From: Peter Zijlstra <a.p.zijlstra@chello.nl>
To: Eric Dumazet <eric.dumazet@gmail.com>
Cc: Christoph Lameter <cl@linux.com>,
akpm@linux-foundation.org, Pekka Enberg <penberg@cs.helsinki.fi>,
Catalin Marinas <catalin.marinas@arm.com>,
linux-kernel@vger.kernel.org,
Mathieu Desnoyers <mathieu.desnoyers@efficios.com>,
Tejun Heo <tj@kernel.org>,
linux-mm@kvack.org
Subject: Re: [thisops uV3 07/18] highmem: Use this_cpu_xx_return() operations
Date: Tue, 30 Nov 2010 20:19:42 +0100 [thread overview]
Message-ID: <1291144782.32004.1146.camel@laptop> (raw)
In-Reply-To: <1291144408.2904.232.camel@edumazet-laptop>
On Tue, 2010-11-30 at 20:13 +0100, Eric Dumazet wrote:
> Le mardi 30 novembre 2010 à 13:07 -0600, Christoph Lameter a écrit :
> > pièce jointe document texte brut (this_cpu_highmem)

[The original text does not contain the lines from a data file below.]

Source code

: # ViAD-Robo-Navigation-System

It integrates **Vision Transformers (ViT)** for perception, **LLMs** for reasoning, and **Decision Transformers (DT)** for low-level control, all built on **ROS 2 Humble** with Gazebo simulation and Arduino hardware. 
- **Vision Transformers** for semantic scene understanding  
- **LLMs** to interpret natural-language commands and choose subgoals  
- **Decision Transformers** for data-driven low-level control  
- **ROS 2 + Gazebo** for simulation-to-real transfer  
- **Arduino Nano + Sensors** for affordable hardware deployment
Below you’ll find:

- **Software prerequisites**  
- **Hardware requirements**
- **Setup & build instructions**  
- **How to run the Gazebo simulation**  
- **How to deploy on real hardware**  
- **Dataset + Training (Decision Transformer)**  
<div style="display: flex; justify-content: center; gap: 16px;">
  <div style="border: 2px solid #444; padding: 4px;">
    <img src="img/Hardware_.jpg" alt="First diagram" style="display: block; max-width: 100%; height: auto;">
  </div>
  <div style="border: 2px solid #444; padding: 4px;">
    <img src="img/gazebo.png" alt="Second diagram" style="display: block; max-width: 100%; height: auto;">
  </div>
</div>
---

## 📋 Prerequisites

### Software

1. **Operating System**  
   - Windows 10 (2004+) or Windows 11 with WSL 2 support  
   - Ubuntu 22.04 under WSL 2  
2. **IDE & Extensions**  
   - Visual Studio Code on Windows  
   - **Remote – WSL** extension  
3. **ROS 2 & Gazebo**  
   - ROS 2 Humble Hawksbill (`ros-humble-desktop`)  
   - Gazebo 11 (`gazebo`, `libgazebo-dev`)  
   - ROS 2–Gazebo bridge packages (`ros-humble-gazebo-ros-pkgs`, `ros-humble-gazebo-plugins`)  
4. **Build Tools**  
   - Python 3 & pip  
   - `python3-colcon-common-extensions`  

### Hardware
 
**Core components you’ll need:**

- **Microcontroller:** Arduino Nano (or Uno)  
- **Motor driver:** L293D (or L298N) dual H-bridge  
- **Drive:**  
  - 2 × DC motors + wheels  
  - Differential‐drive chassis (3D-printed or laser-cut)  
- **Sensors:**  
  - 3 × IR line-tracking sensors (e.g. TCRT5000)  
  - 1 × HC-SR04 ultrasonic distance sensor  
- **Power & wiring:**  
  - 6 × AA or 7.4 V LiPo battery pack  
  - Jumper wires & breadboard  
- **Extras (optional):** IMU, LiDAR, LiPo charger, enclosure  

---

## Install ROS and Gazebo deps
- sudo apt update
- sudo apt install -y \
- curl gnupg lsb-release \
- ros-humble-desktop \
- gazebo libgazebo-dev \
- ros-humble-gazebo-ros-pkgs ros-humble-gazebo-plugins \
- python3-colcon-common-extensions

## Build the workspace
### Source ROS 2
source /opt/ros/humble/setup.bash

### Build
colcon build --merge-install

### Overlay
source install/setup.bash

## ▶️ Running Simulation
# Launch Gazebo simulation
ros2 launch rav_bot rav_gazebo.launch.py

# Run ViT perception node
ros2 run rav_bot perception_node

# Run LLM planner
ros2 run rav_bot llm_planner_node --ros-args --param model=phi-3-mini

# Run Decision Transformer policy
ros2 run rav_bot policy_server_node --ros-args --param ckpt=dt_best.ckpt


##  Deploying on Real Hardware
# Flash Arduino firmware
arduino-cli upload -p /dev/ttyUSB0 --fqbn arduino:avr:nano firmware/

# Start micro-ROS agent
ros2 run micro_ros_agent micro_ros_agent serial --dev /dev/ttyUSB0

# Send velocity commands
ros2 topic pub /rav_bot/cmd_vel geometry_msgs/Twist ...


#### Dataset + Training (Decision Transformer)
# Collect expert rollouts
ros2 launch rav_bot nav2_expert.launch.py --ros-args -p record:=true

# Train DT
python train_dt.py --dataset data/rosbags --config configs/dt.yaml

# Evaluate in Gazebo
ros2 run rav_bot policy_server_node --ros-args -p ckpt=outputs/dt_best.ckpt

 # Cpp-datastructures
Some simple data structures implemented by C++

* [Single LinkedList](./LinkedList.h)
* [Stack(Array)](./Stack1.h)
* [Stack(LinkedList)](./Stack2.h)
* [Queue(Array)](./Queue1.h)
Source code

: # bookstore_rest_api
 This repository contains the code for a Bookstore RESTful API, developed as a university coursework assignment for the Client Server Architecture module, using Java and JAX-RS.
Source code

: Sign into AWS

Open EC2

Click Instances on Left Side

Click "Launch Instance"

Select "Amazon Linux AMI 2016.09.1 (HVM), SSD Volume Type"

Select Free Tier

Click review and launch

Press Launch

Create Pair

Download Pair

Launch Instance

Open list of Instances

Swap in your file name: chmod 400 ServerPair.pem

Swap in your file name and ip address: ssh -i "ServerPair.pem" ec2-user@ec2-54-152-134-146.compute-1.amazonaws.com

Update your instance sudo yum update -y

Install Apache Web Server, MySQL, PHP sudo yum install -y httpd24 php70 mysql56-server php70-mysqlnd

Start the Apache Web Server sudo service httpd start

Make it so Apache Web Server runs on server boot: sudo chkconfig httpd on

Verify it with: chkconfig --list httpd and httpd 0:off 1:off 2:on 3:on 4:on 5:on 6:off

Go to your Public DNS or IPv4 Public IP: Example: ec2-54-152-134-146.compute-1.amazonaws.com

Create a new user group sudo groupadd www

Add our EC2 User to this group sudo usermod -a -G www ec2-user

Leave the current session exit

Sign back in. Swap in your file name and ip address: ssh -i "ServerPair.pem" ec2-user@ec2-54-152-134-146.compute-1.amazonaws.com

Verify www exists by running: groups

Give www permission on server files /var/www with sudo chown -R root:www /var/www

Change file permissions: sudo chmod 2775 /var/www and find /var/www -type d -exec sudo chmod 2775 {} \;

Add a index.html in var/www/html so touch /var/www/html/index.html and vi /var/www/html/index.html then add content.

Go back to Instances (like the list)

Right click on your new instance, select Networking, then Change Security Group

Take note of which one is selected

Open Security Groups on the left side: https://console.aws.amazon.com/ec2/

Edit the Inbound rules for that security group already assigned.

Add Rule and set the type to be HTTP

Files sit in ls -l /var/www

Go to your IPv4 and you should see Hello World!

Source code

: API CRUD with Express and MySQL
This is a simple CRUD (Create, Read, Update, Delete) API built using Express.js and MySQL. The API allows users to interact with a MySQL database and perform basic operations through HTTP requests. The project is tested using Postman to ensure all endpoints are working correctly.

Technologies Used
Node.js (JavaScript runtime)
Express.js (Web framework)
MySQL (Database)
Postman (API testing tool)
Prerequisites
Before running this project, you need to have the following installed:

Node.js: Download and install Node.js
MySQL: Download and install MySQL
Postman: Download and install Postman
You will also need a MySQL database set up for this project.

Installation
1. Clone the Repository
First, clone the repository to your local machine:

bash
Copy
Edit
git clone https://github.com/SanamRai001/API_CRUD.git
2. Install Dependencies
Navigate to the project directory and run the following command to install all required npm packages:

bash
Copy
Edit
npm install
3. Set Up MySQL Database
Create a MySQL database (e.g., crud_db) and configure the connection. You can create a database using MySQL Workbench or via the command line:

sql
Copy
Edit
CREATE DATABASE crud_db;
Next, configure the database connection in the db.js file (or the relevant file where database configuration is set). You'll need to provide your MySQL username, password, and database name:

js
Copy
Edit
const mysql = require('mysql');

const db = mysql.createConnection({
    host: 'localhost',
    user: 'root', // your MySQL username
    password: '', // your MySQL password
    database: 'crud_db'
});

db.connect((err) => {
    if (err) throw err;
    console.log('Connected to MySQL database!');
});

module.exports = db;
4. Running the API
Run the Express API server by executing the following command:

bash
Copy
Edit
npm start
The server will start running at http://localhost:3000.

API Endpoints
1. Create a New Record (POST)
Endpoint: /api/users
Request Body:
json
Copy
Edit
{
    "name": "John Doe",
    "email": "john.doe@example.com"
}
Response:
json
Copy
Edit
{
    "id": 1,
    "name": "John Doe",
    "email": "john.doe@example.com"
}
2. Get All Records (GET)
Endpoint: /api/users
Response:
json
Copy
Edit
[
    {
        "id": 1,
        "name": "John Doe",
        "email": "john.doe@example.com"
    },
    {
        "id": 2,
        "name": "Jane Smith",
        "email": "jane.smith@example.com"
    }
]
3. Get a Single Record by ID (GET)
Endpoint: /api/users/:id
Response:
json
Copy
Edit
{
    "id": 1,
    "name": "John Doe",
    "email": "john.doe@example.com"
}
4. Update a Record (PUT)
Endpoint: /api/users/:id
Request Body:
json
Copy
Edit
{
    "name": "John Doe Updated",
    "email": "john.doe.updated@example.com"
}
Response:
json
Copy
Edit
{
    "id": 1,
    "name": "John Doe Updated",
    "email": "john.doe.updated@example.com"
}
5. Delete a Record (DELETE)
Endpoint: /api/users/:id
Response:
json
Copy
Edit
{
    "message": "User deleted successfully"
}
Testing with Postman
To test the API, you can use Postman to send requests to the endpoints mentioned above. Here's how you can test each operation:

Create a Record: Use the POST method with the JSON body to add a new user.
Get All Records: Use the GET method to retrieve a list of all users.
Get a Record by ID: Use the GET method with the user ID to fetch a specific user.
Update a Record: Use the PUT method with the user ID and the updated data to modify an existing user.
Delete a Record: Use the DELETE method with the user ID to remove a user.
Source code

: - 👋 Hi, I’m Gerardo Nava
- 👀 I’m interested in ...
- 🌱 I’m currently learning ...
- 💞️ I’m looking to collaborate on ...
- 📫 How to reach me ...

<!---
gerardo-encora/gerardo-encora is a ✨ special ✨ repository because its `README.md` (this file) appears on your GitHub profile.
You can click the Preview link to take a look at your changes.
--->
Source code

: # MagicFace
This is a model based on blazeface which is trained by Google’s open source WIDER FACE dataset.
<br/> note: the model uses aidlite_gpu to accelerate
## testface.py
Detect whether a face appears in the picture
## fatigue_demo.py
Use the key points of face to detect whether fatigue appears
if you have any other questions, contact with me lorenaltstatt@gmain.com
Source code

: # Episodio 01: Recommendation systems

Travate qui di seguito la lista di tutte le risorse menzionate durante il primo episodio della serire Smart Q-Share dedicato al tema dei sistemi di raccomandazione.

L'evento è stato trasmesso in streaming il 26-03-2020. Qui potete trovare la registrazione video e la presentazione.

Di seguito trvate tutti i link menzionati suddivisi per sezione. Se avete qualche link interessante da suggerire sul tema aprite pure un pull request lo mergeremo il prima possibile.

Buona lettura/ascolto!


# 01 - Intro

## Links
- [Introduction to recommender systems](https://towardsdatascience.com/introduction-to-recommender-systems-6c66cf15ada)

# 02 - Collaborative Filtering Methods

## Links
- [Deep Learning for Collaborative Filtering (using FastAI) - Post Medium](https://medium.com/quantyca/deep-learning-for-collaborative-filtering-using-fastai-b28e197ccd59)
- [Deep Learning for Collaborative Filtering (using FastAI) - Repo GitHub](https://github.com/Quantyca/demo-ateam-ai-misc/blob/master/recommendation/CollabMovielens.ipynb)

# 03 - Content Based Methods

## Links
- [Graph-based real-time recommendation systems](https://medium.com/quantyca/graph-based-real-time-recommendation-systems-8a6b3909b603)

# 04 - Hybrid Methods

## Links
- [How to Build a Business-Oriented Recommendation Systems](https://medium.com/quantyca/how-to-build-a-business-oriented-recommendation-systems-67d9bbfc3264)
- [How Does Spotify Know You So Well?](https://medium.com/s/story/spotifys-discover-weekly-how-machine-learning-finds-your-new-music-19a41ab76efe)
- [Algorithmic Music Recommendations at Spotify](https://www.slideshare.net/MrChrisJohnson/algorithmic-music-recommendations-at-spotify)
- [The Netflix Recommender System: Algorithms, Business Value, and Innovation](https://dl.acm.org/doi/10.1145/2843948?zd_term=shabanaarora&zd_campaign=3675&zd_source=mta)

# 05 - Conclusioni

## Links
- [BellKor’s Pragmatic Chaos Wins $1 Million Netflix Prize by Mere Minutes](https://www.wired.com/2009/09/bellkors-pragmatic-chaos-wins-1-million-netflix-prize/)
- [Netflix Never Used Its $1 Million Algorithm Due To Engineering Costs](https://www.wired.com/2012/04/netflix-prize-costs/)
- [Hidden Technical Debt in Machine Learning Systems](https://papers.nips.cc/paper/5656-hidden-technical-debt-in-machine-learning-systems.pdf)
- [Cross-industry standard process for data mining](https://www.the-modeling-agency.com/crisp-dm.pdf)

> > Use this_cpu operations to optimize access primitives for highmem.
> >
> > The main effect is the avoidance of address calculations through the
> > use of a segment prefix.
> >
> > Cc: Peter Zijlstra <a.p.zijlstra@chello.nl>
> > Cc: Catalin Marinas <catalin.marinas@arm.com>
> > Signed-off-by: Christoph Lameter <cl@linux.com>
> >
> > ---
> > include/linux/highmem.h | 7 ++++---
> > 1 file changed, 4 insertions(+), 3 deletions(-)
> >
> > Index: linux-2.6/include/linux/highmem.h
> > ===================================================================
> > --- linux-2.6.orig/include/linux/highmem.h 2010-11-22 14:43:40.000000000 -0600
> > +++ linux-2.6/include/linux/highmem.h 2010-11-22 14:45:02.000000000 -0600
> > @@ -81,7 +81,8 @@ DECLARE_PER_CPU(int, __kmap_atomic_idx);
> >
> > static inline int kmap_atomic_idx_push(void)
> > {
> > - int idx = __get_cpu_var(__kmap_atomic_idx)++;
> > + int idx = __this_cpu_inc_return(__kmap_atomic_idx) - 1;
> > +
> > #ifdef CONFIG_DEBUG_HIGHMEM
> > WARN_ON_ONCE(in_irq() && !irqs_disabled());
> > BUG_ON(idx > KM_TYPE_NR);
> > @@ -91,12 +92,12 @@ static inline int kmap_atomic_idx_push(v
> >
> > static inline int kmap_atomic_idx(void)
> > {
> > - return __get_cpu_var(__kmap_atomic_idx) - 1;
> > + return __this_cpu_read(__kmap_atomic_idx) - 1;
> > }
> >
> > static inline int kmap_atomic_idx_pop(void)
> > {
> > - int idx = --__get_cpu_var(__kmap_atomic_idx);
> > + int idx = __this_cpu_dec_return(__kmap_atomic_idx);
>
> __this_cpu_dec_return() is only needed if CONFIG_DEBUG_HIGHMEM
>
> > #ifdef CONFIG_DEBUG_HIGHMEM
> > BUG_ON(idx < 0);
> > #endif
> >
>
> You could change kmap_atomic_idx_pop() to return void, and use
> __this_cpu_dec(__kmap_atomic_idx)
You can do the void change unconditionally, the debug code already uses
kmap_atomic_idx() because of:
---
commit 20273941f2129aa5a432796d98a276ed73d60782
Author: Peter Zijlstra <a.p.zijlstra@chello.nl>
Date: Wed Oct 27 15:32:58 2010 -0700
mm: fix race in kunmap_atomic()
Christoph reported a nice splat which illustrated a race in the new stack
based kmap_atomic implementation.
The problem is that we pop our stack slot before we're completely done
resetting its state -- in particular clearing the PTE (sometimes that's
CONFIG_DEBUG_HIGHMEM). If an interrupt happens before we actually clear
the PTE used for the last slot, that interrupt can reuse the slot in a
dirty state, which triggers a BUG in kmap_atomic().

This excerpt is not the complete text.